[Entries taken from a collection]
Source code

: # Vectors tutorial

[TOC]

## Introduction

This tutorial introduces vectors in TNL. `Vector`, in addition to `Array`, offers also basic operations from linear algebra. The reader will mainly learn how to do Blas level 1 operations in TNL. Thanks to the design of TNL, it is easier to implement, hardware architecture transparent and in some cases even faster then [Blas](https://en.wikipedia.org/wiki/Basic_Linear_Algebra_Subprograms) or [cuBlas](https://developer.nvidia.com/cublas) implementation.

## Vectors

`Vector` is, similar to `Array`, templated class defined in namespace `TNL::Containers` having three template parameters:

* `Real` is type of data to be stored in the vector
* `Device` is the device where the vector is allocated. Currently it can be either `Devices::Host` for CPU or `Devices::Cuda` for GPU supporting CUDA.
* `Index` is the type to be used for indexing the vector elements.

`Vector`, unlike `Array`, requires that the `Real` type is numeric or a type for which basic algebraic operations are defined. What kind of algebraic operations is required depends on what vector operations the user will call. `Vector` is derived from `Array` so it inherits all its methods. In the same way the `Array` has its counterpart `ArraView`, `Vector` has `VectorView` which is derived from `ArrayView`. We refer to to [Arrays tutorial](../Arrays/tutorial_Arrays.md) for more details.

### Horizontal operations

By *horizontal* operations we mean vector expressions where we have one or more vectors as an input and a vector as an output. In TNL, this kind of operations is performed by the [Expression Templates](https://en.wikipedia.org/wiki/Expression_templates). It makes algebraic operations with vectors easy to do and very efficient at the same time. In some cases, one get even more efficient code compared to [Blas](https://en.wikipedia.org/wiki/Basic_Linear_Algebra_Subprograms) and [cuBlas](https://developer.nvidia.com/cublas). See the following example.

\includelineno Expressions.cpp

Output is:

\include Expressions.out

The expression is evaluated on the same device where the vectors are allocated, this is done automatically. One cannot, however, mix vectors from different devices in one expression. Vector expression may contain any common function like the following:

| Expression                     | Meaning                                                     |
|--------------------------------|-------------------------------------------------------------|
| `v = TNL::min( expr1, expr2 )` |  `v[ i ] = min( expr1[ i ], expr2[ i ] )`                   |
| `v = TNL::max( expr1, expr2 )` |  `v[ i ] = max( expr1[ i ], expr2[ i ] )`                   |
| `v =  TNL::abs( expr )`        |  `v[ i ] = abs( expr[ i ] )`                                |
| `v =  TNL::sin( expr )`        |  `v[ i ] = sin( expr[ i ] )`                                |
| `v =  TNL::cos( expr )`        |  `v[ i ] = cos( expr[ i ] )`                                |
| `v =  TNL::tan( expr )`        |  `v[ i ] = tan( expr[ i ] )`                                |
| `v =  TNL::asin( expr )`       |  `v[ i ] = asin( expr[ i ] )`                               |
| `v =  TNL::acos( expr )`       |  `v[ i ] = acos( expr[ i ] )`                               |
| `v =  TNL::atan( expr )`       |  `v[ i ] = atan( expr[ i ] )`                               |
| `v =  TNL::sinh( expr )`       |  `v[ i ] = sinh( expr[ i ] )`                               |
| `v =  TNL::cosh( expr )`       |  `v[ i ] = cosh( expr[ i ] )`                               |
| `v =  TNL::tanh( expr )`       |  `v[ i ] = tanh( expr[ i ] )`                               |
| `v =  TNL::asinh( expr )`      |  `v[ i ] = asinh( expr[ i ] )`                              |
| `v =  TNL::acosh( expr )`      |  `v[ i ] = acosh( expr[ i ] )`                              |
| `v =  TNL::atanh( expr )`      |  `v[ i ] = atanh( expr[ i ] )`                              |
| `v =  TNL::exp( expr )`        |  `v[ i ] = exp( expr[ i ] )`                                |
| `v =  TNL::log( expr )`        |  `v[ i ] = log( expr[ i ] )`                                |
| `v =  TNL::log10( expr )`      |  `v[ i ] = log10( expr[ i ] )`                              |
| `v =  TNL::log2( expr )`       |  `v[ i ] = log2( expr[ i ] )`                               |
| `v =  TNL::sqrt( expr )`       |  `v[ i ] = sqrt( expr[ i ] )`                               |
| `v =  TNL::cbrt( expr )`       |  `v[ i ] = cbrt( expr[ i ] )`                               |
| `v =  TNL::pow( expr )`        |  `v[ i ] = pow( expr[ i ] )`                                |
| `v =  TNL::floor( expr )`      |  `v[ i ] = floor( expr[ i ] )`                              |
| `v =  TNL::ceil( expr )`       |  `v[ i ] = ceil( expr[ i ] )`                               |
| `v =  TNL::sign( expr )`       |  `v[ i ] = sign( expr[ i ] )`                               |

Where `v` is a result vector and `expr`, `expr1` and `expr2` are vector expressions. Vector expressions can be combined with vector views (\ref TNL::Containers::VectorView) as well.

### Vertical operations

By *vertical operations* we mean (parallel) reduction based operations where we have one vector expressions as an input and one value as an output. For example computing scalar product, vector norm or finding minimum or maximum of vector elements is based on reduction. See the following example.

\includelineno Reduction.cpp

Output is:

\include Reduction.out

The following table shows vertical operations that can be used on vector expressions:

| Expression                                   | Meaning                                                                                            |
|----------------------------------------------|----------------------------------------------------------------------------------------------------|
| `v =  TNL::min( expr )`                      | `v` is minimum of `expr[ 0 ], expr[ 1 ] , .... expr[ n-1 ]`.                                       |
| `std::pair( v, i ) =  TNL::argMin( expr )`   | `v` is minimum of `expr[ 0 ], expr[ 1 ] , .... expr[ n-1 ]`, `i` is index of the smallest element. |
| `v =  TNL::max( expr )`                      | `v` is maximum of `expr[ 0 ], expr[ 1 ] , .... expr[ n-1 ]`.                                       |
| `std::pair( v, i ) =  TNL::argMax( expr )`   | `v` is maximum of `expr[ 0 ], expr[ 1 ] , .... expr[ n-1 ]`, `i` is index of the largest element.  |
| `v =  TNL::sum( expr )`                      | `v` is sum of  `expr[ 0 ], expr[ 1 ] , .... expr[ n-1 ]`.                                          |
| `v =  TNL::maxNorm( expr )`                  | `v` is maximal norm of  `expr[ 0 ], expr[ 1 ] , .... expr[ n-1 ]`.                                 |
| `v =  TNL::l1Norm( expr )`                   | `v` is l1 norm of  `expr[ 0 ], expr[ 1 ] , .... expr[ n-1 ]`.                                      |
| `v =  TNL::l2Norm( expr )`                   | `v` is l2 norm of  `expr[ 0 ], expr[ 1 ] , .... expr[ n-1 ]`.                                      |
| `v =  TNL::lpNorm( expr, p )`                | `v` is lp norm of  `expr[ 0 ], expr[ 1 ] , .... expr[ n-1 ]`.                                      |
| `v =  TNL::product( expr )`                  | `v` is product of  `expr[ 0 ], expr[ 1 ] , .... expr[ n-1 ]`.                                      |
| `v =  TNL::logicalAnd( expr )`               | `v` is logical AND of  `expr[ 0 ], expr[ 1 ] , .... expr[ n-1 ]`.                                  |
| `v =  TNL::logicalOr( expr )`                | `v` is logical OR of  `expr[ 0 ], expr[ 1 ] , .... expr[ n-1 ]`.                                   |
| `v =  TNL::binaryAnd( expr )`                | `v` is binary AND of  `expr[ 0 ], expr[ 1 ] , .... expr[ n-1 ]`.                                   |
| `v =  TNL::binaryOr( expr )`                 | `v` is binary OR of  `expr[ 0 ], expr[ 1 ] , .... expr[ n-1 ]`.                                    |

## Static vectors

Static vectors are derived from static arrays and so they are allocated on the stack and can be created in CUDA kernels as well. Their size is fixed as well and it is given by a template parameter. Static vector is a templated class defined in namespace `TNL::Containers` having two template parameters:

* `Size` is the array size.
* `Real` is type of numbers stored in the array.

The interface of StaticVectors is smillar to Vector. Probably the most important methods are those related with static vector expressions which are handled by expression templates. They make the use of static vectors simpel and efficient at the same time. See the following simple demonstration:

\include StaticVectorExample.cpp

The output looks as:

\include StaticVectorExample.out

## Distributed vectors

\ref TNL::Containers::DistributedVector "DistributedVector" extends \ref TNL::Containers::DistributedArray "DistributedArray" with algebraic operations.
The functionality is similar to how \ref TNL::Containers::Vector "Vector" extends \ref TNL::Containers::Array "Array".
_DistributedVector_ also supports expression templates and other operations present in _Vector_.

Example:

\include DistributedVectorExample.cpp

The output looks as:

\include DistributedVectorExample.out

Work instructions. Print exactly the lines above from the one with "By *horizontal* operations" to the one with "i ] = cos( expr[ i", including both.

Task answer.
By *horizontal* operations we mean vector expressions where we have one or more vectors as an input and a vector as an output. In TNL, this kind of operations is performed by the [Expression Templates](https://en.wikipedia.org/wiki/Expression_templates). It makes algebraic operations with vectors easy to do and very efficient at the same time. In some cases, one get even more efficient code compared to [Blas](https://en.wikipedia.org/wiki/Basic_Linear_Algebra_Subprograms) and [cuBlas](https://developer.nvidia.com/cublas). See the following example.

\includelineno Expressions.cpp

Output is:

\include Expressions.out

The expression is evaluated on the same device where the vectors are allocated, this is done automatically. One cannot, however, mix vectors from different devices in one expression. Vector expression may contain any common function like the following:

| Expression                     | Meaning                                                     |
|--------------------------------|-------------------------------------------------------------|
| `v = TNL::min( expr1, expr2 )` |  `v[ i ] = min( expr1[ i ], expr2[ i ] )`                   |
| `v = TNL::max( expr1, expr2 )` |  `v[ i ] = max( expr1[ i ], expr2[ i ] )`                   |
| `v =  TNL::abs( expr )`        |  `v[ i ] = abs( expr[ i ] )`                                |
| `v =  TNL::sin( expr )`        |  `v[ i ] = sin( expr[ i ] )`                                |
| `v =  TNL::cos( expr )`        |  `v[ i ] = cos( expr[ i ] )`                                |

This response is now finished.